* [EXERCISE DIRECTIONS]
Consider each line of the material below and note whether it holds "navigation". State how many do, and nothing else.

* [INPUT FOR THIS TASK]
※
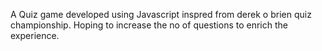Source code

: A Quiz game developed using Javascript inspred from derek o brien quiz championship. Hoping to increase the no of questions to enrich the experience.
※
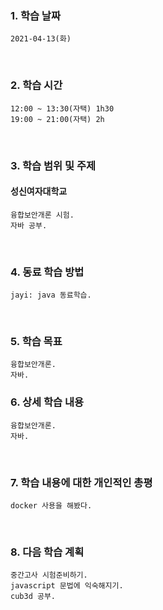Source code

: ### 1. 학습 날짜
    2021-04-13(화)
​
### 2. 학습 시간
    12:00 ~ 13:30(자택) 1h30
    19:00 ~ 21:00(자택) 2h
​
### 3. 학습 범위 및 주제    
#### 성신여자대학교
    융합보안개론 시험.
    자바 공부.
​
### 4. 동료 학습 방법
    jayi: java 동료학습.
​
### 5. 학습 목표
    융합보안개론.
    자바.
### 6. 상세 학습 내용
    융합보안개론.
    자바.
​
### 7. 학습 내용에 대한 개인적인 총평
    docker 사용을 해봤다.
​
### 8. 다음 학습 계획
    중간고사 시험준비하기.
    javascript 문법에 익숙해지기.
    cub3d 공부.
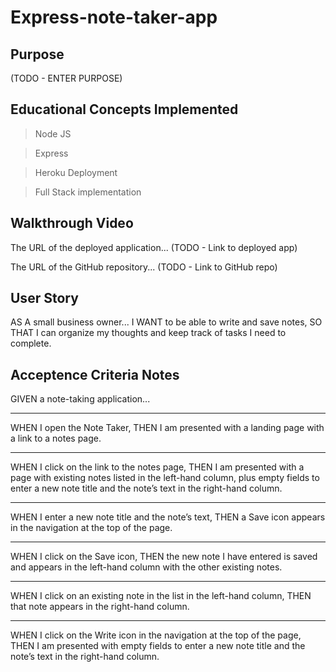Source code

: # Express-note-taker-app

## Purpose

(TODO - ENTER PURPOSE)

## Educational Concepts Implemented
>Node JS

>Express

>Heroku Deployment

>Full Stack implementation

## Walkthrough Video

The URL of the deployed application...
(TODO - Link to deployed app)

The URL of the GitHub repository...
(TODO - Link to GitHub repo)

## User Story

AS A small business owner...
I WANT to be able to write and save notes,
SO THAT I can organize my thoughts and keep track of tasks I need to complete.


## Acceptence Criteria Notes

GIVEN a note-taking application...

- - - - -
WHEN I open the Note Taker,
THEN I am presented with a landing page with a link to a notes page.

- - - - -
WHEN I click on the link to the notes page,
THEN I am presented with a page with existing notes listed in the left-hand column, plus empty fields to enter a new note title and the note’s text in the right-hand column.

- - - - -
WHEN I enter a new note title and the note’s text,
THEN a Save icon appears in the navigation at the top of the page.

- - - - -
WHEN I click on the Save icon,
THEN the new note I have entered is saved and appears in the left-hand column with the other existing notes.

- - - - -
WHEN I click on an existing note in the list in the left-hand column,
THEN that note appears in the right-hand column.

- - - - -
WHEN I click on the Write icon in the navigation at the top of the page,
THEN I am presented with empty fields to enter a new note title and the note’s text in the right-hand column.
※
* [YOUR SOLUTION]
2